(TASK ITEM): Check the entries below for lines with "fuels"; report only how many there are.

(RECORDS SHOWN):
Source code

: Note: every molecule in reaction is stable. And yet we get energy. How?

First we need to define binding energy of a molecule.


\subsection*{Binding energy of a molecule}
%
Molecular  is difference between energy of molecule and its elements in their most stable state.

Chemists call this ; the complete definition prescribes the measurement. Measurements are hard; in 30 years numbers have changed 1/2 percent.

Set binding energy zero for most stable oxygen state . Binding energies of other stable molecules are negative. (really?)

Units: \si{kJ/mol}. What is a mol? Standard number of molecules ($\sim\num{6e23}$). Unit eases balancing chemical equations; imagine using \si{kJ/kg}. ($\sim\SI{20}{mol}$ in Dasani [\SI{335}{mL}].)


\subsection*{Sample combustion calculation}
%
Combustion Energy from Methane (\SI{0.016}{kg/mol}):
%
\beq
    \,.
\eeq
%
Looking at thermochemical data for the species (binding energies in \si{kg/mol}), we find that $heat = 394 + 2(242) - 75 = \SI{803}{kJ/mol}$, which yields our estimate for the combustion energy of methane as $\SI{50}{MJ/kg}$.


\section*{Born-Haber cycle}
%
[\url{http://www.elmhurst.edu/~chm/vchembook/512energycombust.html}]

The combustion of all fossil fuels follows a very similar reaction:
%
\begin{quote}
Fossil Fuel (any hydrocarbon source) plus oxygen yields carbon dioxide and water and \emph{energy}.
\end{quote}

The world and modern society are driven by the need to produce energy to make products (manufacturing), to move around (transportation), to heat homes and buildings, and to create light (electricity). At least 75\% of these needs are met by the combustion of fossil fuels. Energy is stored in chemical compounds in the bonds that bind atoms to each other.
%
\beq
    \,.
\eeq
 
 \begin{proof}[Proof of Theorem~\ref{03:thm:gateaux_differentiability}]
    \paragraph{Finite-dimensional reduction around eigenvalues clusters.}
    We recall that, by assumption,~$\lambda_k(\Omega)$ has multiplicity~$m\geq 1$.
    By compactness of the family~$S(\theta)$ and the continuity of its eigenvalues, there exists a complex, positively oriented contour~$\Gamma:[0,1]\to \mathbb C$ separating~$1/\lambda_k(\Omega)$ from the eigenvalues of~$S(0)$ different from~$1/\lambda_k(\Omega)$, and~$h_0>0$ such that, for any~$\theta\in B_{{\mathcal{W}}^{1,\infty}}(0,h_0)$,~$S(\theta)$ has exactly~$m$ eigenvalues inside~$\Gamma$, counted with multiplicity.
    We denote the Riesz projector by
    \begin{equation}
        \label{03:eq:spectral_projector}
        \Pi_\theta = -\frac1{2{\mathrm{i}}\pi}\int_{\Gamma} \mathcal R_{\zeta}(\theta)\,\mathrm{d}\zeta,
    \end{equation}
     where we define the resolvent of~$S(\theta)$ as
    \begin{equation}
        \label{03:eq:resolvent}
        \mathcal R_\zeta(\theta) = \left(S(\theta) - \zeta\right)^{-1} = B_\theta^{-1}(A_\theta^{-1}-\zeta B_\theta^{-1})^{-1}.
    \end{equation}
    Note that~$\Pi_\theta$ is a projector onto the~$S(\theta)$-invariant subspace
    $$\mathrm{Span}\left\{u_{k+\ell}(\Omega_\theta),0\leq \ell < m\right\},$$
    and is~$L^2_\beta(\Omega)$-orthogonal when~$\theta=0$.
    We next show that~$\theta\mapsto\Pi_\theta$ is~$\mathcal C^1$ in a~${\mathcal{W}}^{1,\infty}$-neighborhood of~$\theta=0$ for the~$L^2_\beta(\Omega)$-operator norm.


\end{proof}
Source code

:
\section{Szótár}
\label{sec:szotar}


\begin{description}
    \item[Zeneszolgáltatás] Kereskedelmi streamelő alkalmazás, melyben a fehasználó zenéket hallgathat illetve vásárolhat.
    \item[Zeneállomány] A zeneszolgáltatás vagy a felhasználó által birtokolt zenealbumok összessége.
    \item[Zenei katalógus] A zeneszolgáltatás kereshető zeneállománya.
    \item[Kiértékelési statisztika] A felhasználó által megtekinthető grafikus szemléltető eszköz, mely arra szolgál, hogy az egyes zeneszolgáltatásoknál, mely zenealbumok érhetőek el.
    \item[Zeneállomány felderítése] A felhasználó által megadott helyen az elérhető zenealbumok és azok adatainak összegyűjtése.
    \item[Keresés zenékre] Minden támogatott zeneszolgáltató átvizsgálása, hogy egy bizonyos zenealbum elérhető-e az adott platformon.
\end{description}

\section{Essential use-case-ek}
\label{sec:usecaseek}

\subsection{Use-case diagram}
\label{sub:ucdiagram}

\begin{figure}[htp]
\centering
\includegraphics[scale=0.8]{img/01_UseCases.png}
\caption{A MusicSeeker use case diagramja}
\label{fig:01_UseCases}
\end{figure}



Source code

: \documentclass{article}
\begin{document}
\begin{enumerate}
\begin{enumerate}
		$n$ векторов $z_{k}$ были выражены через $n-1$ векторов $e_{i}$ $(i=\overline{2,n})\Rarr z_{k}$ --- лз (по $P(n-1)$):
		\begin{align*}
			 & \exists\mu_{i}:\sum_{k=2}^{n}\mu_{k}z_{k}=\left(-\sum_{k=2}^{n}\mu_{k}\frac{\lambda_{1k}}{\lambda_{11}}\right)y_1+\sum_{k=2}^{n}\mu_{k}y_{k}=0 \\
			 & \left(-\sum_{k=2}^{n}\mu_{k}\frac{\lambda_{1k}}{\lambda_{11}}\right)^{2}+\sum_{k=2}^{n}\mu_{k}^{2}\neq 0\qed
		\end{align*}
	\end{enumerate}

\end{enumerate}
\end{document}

(ANSWER SPACE): 2